Cleaning operations slow the process, as they require dedicated plant operations. For this reason, a collaboration between RINA-CSM and ADI was set up to find a solution to shorten the BOF ‘cleaning times’, by managing the injected oxygen flow.
The investigated solution (slag-cutting baffle) is based on two countermeasures: an operational one, jet ‘upstream’ flow management, and one 'downstream', thanks to an appropriately designed baffle, adaptable to the heads of the oxygen lances, to properly guide the jet.
To comply with the required effects without impacting on internal lining safety, the oxygen jet blown must meet certain requirements. First, it must be oriented and concentrated within a 'blade' shape, for a ‘compact’ stream. Furthermore, the jet in the BOF must be fast enough to provide for slag melting, but without local velocity 'hot spots’, harmful to internal lining integrity. Therefore, different configurations were designed for the deflecting system (walls, slits), based on the geometric characteristics of the oxygen lances tips.

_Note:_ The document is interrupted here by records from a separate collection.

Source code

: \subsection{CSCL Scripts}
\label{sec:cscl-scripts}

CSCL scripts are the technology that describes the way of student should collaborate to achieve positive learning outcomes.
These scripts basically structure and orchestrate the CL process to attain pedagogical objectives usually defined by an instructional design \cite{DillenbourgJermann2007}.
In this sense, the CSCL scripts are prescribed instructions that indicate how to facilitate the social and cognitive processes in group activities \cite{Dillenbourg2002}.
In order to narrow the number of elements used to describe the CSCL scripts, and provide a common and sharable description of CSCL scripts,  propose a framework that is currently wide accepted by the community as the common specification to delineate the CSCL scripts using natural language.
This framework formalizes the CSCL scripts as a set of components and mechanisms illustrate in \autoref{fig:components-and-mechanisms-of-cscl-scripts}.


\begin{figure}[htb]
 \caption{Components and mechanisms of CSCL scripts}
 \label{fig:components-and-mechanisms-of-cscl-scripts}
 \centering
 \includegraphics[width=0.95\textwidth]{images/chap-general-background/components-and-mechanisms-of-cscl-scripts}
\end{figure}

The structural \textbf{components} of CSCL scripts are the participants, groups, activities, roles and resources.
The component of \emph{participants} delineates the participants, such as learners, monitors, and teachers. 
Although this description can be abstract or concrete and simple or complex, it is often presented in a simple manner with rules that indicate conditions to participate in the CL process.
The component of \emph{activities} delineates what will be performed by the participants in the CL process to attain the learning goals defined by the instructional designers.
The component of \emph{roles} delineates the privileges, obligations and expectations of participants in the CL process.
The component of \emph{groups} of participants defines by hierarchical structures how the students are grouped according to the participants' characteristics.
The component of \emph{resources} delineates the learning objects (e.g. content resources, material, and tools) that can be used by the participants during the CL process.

The study presented hereinafter shows the approach to the problem, the configurations designed, the evaluation criteria of the expected performance, and the results of the computational fluid dynamics (CFD) simulations carried out to verify jet performance. This study made it possible to identify critical issues in the initial configurations, and then to fix them, with solutions considered reliable and industrially applied.